Especialista no tema, Letícia rebate dizendo que é difícil validar uma leitura lésbica da poesia amorosa de Juana Inês em função do momento histórico em que está subscrita sua obra. A poesia do Século de Ouro tinha como convenção que a voz lírica, aquela que “diz” o poema, se dirigira a um “você” poético feminino, independente de que o poema estivesse dirigido a um homem ou a uma mulher. Por isso, não é possível ser determinante sobre a sexualidade da escritora baseando-se somente nisso.

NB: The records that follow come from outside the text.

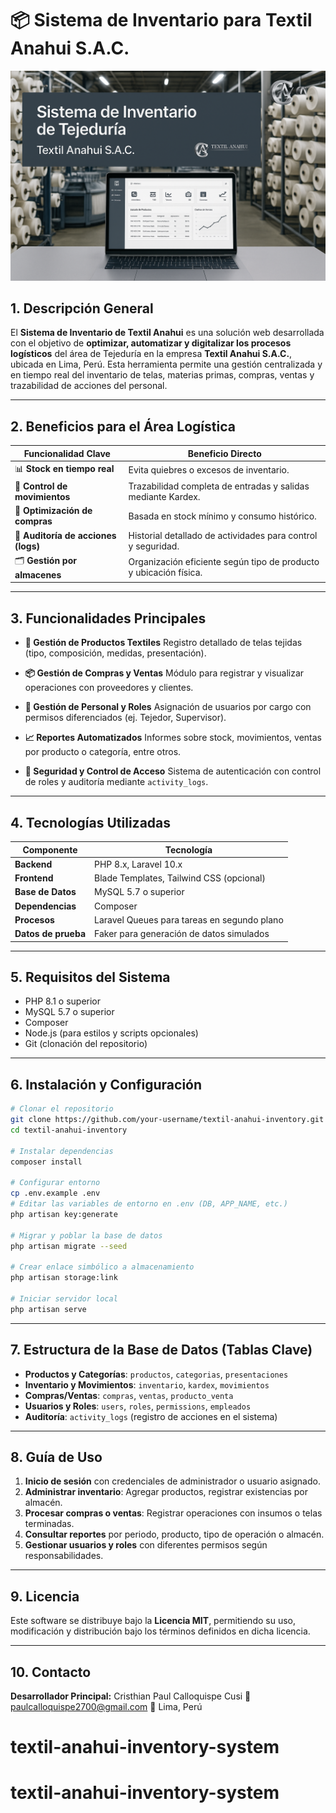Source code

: 
# 📦 Sistema de Inventario para Textil Anahui S.A.C.

![Texto alternativo](/public/assets/img/anahui.png)


## 1. Descripción General

El **Sistema de Inventario de Textil Anahui** es una solución web desarrollada con el objetivo de **optimizar, automatizar y digitalizar los procesos logísticos** del área de Tejeduría en la empresa **Textil Anahui S.A.C.**, ubicada en Lima, Perú. Esta herramienta permite una gestión centralizada y en tiempo real del inventario de telas, materias primas, compras, ventas y trazabilidad de acciones del personal.

---

## 2. Beneficios para el Área Logística

| Funcionalidad Clave                 | Beneficio Directo                                                 |
| ----------------------------------- | ----------------------------------------------------------------- |
| 📊 **Stock en tiempo real**         | Evita quiebres o excesos de inventario.                           |
| 🔄 **Control de movimientos**       | Trazabilidad completa de entradas y salidas mediante Kardex.      |
| 🛒 **Optimización de compras**      | Basada en stock mínimo y consumo histórico.                       |
| 🧾 **Auditoría de acciones (logs)** | Historial detallado de actividades para control y seguridad.      |
| 🗂️ **Gestión por almacenes**       | Organización eficiente según tipo de producto y ubicación física. |

---

## 3. Funcionalidades Principales

* **🧵 Gestión de Productos Textiles**
  Registro detallado de telas tejidas (tipo, composición, medidas, presentación).

* **📦 Gestión de Compras y Ventas**
  Módulo para registrar y visualizar operaciones con proveedores y clientes.

* **👥 Gestión de Personal y Roles**
  Asignación de usuarios por cargo con permisos diferenciados (ej. Tejedor, Supervisor).

* **📈 Reportes Automatizados**
  Informes sobre stock, movimientos, ventas por producto o categoría, entre otros.

* **🔐 Seguridad y Control de Acceso**
  Sistema de autenticación con control de roles y auditoría mediante `activity_logs`.

---

## 4. Tecnologías Utilizadas

| Componente          | Tecnología                                  |
| ------------------- | ------------------------------------------- |
| **Backend**         | PHP 8.x, Laravel 10.x                       |
| **Frontend**        | Blade Templates, Tailwind CSS (opcional)    |
| **Base de Datos**   | MySQL 5.7 o superior                        |
| **Dependencias**    | Composer                                    |
| **Procesos**        | Laravel Queues para tareas en segundo plano |
| **Datos de prueba** | Faker para generación de datos simulados    |

---

## 5. Requisitos del Sistema

* PHP 8.1 o superior
* MySQL 5.7 o superior
* Composer
* Node.js (para estilos y scripts opcionales)
* Git (clonación del repositorio)

---

## 6. Instalación y Configuración

```bash
# Clonar el repositorio
git clone https://github.com/your-username/textil-anahui-inventory.git
cd textil-anahui-inventory

# Instalar dependencias
composer install

# Configurar entorno
cp .env.example .env
# Editar las variables de entorno en .env (DB, APP_NAME, etc.)
php artisan key:generate

# Migrar y poblar la base de datos
php artisan migrate --seed

# Crear enlace simbólico a almacenamiento
php artisan storage:link

# Iniciar servidor local
php artisan serve
```

---

## 7. Estructura de la Base de Datos (Tablas Clave)

* **Productos y Categorías**: `productos`, `categorias`, `presentaciones`
* **Inventario y Movimientos**: `inventario`, `kardex`, `movimientos`
* **Compras/Ventas**: `compras`, `ventas`, `producto_venta`
* **Usuarios y Roles**: `users`, `roles`, `permissions`, `empleados`
* **Auditoría**: `activity_logs` (registro de acciones en el sistema)

---

## 8. Guía de Uso

1. **Inicio de sesión** con credenciales de administrador o usuario asignado.
2. **Administrar inventario**: Agregar productos, registrar existencias por almacén.
3. **Procesar compras o ventas**: Registrar operaciones con insumos o telas terminadas.
4. **Consultar reportes** por periodo, producto, tipo de operación o almacén.
5. **Gestionar usuarios y roles** con diferentes permisos según responsabilidades.

---

## 9. Licencia

Este software se distribuye bajo la **Licencia MIT**, permitiendo su uso, modificación y distribución bajo los términos definidos en dicha licencia.

---

## 10. Contacto

**Desarrollador Principal:**
Cristhian Paul Calloquispe Cusi
📧 [paulcalloquispe2700@gmail.com](mailto:paulcalloquispe2700@gmail.com)
📍 Lima, Perú
# textil-anahui-inventory-system
# textil-anahui-inventory-system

Por outro lado, o conteúdo dos quase 50 poemas que sor Juana dedicou à Condessa de Paredes, María Luisa Gonzaga Manrique de Lara, chamada de Lisi em seus versos, possui um tom particular de afeto. E também nas cartas da condessa em resposta a sor Juana, que foram publicadas recentemente, existe o relato de “felizes conversas mantidas no convento de San Jerónimo”. Vale lembrar que a obra de Juana foi publicada antes na Espanha que no México, graças à intervenção de Lisi, sua mecenas, que levou a obra para o Velho Continente. “Isso não foi apenas um ato de generosidade, senão um reconhecimento da genialidade de sua querida amiga”, completa Romero.

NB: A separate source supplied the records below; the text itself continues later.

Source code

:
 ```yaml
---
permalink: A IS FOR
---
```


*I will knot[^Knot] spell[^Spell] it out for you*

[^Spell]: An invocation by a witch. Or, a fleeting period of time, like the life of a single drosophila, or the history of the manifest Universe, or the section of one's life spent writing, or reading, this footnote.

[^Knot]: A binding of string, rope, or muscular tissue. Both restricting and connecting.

Para a pesquisadora, através dos poemas de uma e das cartas da outra é possível aferir que existiu um vínculo intelectual e emocional intenso. “Um vínculo apaixonado, mas platônico, pensando no fato de que seus encontros aconteciam apenas no âmbito do convento somado ao fato de que ambas eram figuras públicas e que dificilmente se admitiria uma interação que fosse além das palavras. Mas sabemos, também, que com palavras é possível acariciar alguém”, encerra a estudiosa.